What lines of the material hold the string "pass"? Pull each of them out.

DATA PROVIDED ::
════════

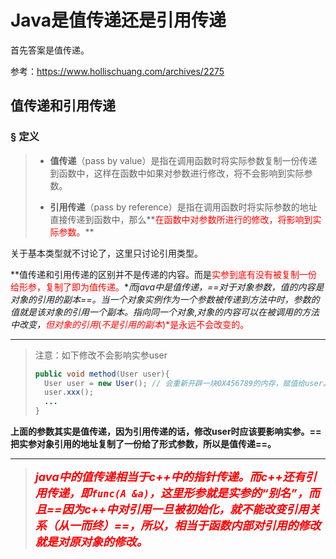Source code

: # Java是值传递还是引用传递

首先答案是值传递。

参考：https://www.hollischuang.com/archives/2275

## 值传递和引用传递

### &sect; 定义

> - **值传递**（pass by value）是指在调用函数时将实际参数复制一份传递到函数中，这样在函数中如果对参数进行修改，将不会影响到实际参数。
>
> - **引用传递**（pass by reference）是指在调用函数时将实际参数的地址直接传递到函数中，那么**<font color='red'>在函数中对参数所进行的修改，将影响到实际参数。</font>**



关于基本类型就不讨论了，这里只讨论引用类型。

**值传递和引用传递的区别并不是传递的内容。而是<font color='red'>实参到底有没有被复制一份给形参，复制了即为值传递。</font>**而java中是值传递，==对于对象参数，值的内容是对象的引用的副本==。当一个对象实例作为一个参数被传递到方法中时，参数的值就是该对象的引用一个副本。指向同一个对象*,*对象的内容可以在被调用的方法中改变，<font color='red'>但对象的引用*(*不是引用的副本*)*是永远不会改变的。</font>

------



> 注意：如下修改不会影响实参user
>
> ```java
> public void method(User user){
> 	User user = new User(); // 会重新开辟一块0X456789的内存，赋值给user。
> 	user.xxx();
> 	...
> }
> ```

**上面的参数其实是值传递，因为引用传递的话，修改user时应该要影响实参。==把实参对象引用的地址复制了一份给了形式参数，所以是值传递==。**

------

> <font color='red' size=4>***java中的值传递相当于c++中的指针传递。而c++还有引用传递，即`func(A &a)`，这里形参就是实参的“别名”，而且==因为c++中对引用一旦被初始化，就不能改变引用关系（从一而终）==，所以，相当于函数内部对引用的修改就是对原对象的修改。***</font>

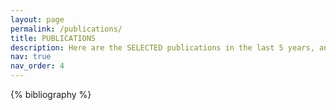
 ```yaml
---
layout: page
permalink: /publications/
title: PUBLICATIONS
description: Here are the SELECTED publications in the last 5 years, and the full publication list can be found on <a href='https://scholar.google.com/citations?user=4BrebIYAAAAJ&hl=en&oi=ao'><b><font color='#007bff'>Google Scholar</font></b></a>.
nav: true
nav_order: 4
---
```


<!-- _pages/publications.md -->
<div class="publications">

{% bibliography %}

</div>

════════

OUTPUT OF THE TASK ::
> - **值传递**（pass by value）是指在调用函数时将实际参数复制一份传递到函数中，这样在函数中如果对参数进行修改，将不会影响到实际参数。
> - **引用传递**（pass by reference）是指在调用函数时将实际参数的地址直接传递到函数中，那么**<font color='red'>在函数中对参数所进行的修改，将影响到实际参数。</font>**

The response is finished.